The Therapeutic Goods Administration (TGA) Approved PEMAZYRE (Pemigatinib)

Therapeutic Goods Administration (TGA)

Summary:
  • Australia has authorised the use of a new targeted therapy for the treatment of cholangiocarcinoma, a rare bile duct cancer. The Therapeutic Goods Administration (TGA) has granted PEMAZYRE (pemigatinib) provisional approval for the treatment of adult patients with metastatic or locally advanced cholangiocarcinoma who also have a fusion or rearrangement of the fibroblast growth factor receptor 2 (FGFR2) that has progressed following at least one line of systemic therapy.

The overall response rate (ORR) and response length have been taken into consideration while deciding whether to accept this indication. The confirmation and characterization of benefit in confirmatory trials are necessary for this indication’s continued approval.

This implies that it will be accessible to Australian patients with cholangiocarcinoma who have undergone testing to determine whether their tumours include an aberrant gene change known as a FGFR2 fusion or rearrangement, a flaw that can fuel the development of cancer. Approximately 15% of cholangiocarcinoma patients are thought to have this abnormality.

About PEMAZYRE

Pemigatinib Structue

  • API– Pemigatinib
  • Description -Pemazyre is a cancer medicine used to treat adults with cholangiocarcinoma (biliary tract cancer or cancer of the bile ducts) when the cancer cells have an abnormal form of a receptor (target) called FGFR2 on their surface. Pemazyre is used when the cancer has spread to other parts of the body or cannot be removed by surgery and has worsened after previous treatment with at least one cancer medicine. PEMAZYRE is a drug belonging to the kinase inhibitor class that was developed by US-based Incyte and licenced to individual pharmaceutical company Specialised Therapeutics (ST) in Singapore for commercialization in Australia, New Zealand, and Singapore, inhibits the unusual FGFR2 protein in bile duct tumour cells to stop cell growth.
  • Mechanism of Action -The API in Pemazyre, pemigatinib, belongs to a group of medicines called protein kinase inhibitors. It works by blocking the activity of receptors called fibroblast growth factor receptors (FGFRs). Abnormal FGFRs are found on the surface of cancer cells and are involved in the growth and spread of the cancer. By blocking their activity, Pemazyre reduces the growth and spread of the cancer.
  • Class –Antineoplastics; Ethers; Fluorobenzenes; Morpholines; Pyridines; Pyrimidinones; Pyrroles; Small molecules
  • Indication-Cholangiocarcinoma

About Therapeutic Goods Administration (TGA)

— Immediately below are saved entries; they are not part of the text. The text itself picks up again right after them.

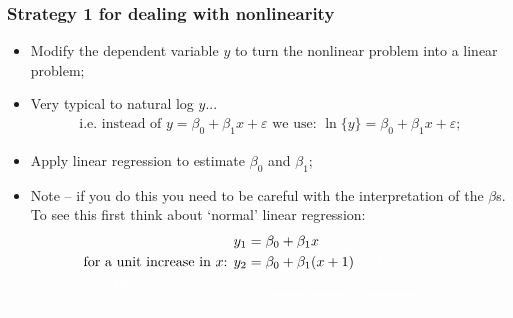 \documentclass[aspectratio=169]{beamer}
\theoremstyle{principle}
\begin{document}
\begin{frame}
\frametitle{Strategy 1 for dealing with nonlinearity}

\begin{itemize}
\item Modify the dependent variable $y$ to turn the nonlinear problem into a linear problem;
\item Very typical to natural log $y$...
\begin{align*}
\mbox{i.e. instead of }y = \beta_0 + \beta_1x + \varepsilon\mbox{ we use: }\ln\{y\} = \beta_0 + \beta_1x + \varepsilon;
\end{align*}
\item Apply linear regression to estimate $\beta_0$ and $\beta_1$;
\item Note -- if you do this you need to be careful with the interpretation of the $\beta$s.  To see this first think about `normal' linear regression:
\begin{align*}
y_1 &= \beta_0 + \beta_1x\\
\mbox{for a unit increase in $x$: } y_2 &= \beta_0 + \beta_1(x + 1)\color{white} = \beta_0 + \beta_1x + \beta_1\\
\color{white}\mbox{so change in $y$ is: }y_2 - y_1 &\color{white}= \underbrace{\beta_0 + \beta_1x + \beta_1}_{y_2} - \underbrace{\beta_0 - \beta_1x}_{y_1} = \beta_1.
\end{align*}

\end{itemize}

\end{frame}
\end{document}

The Therapeutic Goods Administration is the medicine and therapeutic regulatory agency of the Australian Government. As part of the Department of Health, the TGA regulates the quality, supply and advertising of medicines, pathology devices, medical devices, blood products and most other therapeutics. The TGA has obligations under the Protective Security Policy Framework to ensure it develops, documents, implements and reviews appropriate security measures to protect information from unauthorised use or accidental modification, loss or release.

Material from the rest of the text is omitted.